Les parties hautes du clocher qui fut édifié au cours de cette campagne ont disparu. On suit la nef de l'église en communication avec l'escalier du clocher (par une porte pratiquée à travers le mur goutterot septentrional) et il n'est pas impossible que la porte (marquée a sur la coupe) ait été destinée à assurer l'accès à la tribune de la nef. Cette tranche des travaux n'est pas documentée. Elle semble appartenir au courant du XlVe siècle.

- Le presbytère, bâti au XVTe siècle est représenté sur le plan de 1733. Il est venu s'appuyer sur une partie de l'abside et sur le mur Est de la sacristie dont furent alors arasées les consoles.

- L'église nouvelle et les parties hautes du clocher. Cette dernière campagne fut menée en deux temps : 1729 à 1740 pour l'église ; 1945 pour le clocher. On détruisit alors toutes les parties subsistantes de la première église au Sud et à l'Est ; d'une chapelle qu'on avait ouverte dans la deuxième moitié du XVIIe siècle sur le flanc méridional de la première église ; des parties hautes de l'ancien clocher ; on ferma la chapelle latérale Nord qui fut affectée à l'usage de sacristie ; et il fallut abattre une partie de la façade occidentale qui vint servir de mur de tête à la dernière chapelle latérale occidentale.

NOTE DE SYNTHESE. Dans l'élément C du plan, on semble pouvoir identifier un pilastre et un dosseret ; de semblables éléments ont pu se répéter dans la nef pour la diviser en travées ; la fonction du pilastre paraît avoir été de recevoir, la retombée d'un arc transversal (doubleau portant voûte ou diaphragme portant charpente) tandis que le dosseret a pu avoir pour mission de recevoir les retombées d'arcs longitudinaux couvrant des renfoncements latéraux. En reportant la dimension comprise entre l'élément C et le piédroit occidental de l'arc par lequel l'actuelle sacristie alors chapelle du Rosaire s'ouvrait primitivement sur la nef, on s'aperçoit que l'ouverture de ce dernier correspond au double de cette dimension : lorsque fut construite la sacristie, il est vraisemblable qu'on fit correspondre le piédroit occidental de son arc de tête avec un couple pilastre-dosseret de la bâtisse romane laquelle, de la sorte, aurait comporté trois travées.

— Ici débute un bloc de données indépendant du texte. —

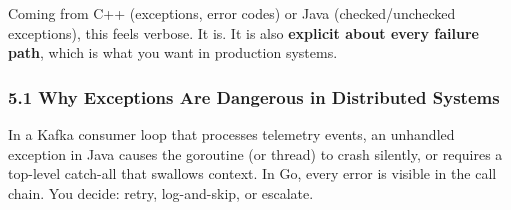 \documentclass[11pt,openany]{book}
\begin{document}
Coming from C++ (exceptions, error codes) or Java (checked/unchecked
exceptions), this feels verbose. It is. It is also \textbf{explicit
about every failure path}, which is what you want in production systems.

\hypertarget{why-exceptions-are-dangerous-in-distributed-systems}{%
\subsubsection{5.1 Why Exceptions Are Dangerous in Distributed
Systems}\label{why-exceptions-are-dangerous-in-distributed-systems}}

In a Kafka consumer loop that processes telemetry events, an unhandled
exception in Java causes the goroutine (or thread) to crash silently, or
requires a top-level catch-all that swallows context. In Go, every error
is visible in the call chain. You decide: retry, log-and-skip, or
escalate.
\end{document}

Le tympan de la façade occidentale paraît avoir comporté un décor figuré : on reconnaît les grandes masses de deux figures dont la disposition peut-être rapprochée de celle d'un bas-relief du Xlle siècle conservé à l'église de Saint-Martin de Campagne, dans l'Hérault et représentant Saint-Martin sur sa monture, à gauche, partageant son manteau avec le pauvre (à droite). L'église paroissiale de Lansargues étant placée depuis ses origines sous le vocable de Saint-Martin, il n'est pas impossible que son tympan ait comporté une représentation de cette scène majeure de l'iconographie du Saint.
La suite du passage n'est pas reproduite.